(Data items)
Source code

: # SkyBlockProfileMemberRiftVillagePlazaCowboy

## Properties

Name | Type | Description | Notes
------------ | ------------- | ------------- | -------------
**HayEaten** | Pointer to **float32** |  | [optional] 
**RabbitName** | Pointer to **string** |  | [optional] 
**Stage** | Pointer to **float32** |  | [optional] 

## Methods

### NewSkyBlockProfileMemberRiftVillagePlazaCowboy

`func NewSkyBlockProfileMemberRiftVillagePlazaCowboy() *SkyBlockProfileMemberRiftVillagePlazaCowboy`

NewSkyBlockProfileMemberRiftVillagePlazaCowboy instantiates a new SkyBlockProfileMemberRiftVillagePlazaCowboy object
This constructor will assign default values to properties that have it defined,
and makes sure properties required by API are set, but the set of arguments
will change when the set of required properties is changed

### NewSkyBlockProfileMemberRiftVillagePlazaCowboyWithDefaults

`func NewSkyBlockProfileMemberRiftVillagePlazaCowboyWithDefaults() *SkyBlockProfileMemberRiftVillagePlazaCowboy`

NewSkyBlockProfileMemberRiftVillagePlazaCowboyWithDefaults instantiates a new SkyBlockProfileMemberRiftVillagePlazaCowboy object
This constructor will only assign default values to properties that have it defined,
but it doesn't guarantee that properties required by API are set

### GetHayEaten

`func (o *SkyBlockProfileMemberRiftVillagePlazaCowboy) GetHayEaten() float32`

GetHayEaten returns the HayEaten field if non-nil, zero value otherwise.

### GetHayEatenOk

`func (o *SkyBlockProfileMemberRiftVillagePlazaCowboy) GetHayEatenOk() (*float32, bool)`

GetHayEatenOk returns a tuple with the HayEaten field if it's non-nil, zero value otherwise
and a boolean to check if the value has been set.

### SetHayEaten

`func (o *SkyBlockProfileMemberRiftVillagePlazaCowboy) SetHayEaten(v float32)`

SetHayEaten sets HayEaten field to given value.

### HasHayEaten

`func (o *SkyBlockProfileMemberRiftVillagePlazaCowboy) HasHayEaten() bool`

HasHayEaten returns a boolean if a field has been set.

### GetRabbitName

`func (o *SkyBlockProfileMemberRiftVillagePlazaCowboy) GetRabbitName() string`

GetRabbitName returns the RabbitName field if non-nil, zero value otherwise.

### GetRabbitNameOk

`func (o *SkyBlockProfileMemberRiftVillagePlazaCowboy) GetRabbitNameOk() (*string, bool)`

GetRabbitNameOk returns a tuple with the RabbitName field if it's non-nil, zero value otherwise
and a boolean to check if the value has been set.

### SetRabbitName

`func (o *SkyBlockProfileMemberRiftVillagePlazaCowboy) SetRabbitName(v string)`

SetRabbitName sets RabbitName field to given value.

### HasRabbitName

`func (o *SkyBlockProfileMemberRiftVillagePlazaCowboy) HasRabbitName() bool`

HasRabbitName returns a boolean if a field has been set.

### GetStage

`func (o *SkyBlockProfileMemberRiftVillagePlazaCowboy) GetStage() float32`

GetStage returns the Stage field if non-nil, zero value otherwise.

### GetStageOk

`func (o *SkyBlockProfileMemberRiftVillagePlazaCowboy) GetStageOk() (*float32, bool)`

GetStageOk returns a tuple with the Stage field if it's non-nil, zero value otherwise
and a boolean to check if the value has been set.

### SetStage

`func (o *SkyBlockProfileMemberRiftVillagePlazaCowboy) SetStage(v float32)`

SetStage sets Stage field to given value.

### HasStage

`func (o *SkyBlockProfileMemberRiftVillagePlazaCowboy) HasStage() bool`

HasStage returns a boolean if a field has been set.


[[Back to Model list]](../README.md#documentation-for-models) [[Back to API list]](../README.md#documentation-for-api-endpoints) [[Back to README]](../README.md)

...

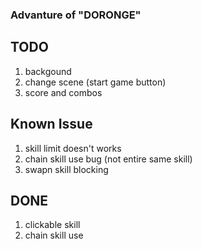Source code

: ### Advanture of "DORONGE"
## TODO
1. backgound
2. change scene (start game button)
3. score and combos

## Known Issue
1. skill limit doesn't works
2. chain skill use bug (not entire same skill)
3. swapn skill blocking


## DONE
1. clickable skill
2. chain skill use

* **Exercise goal**
The line above containing "(o *SkyBlockProfileMemberRiftVillagePlazaCowboy) GetHayEaten()", the line containing "(o *SkyBlockProfileMemberRiftVillagePlazaCowboy) HasHayEaten()", and every line between them are to be transcribed exactly; no other line is wanted.

* **Response to the task**
`func (o *SkyBlockProfileMemberRiftVillagePlazaCowboy) GetHayEaten() float32`

GetHayEaten returns the HayEaten field if non-nil, zero value otherwise.

### GetHayEatenOk

`func (o *SkyBlockProfileMemberRiftVillagePlazaCowboy) GetHayEatenOk() (*float32, bool)`

GetHayEatenOk returns a tuple with the HayEaten field if it's non-nil, zero value otherwise
and a boolean to check if the value has been set.

### SetHayEaten

`func (o *SkyBlockProfileMemberRiftVillagePlazaCowboy) SetHayEaten(v float32)`

SetHayEaten sets HayEaten field to given value.

### HasHayEaten

`func (o *SkyBlockProfileMemberRiftVillagePlazaCowboy) HasHayEaten() bool`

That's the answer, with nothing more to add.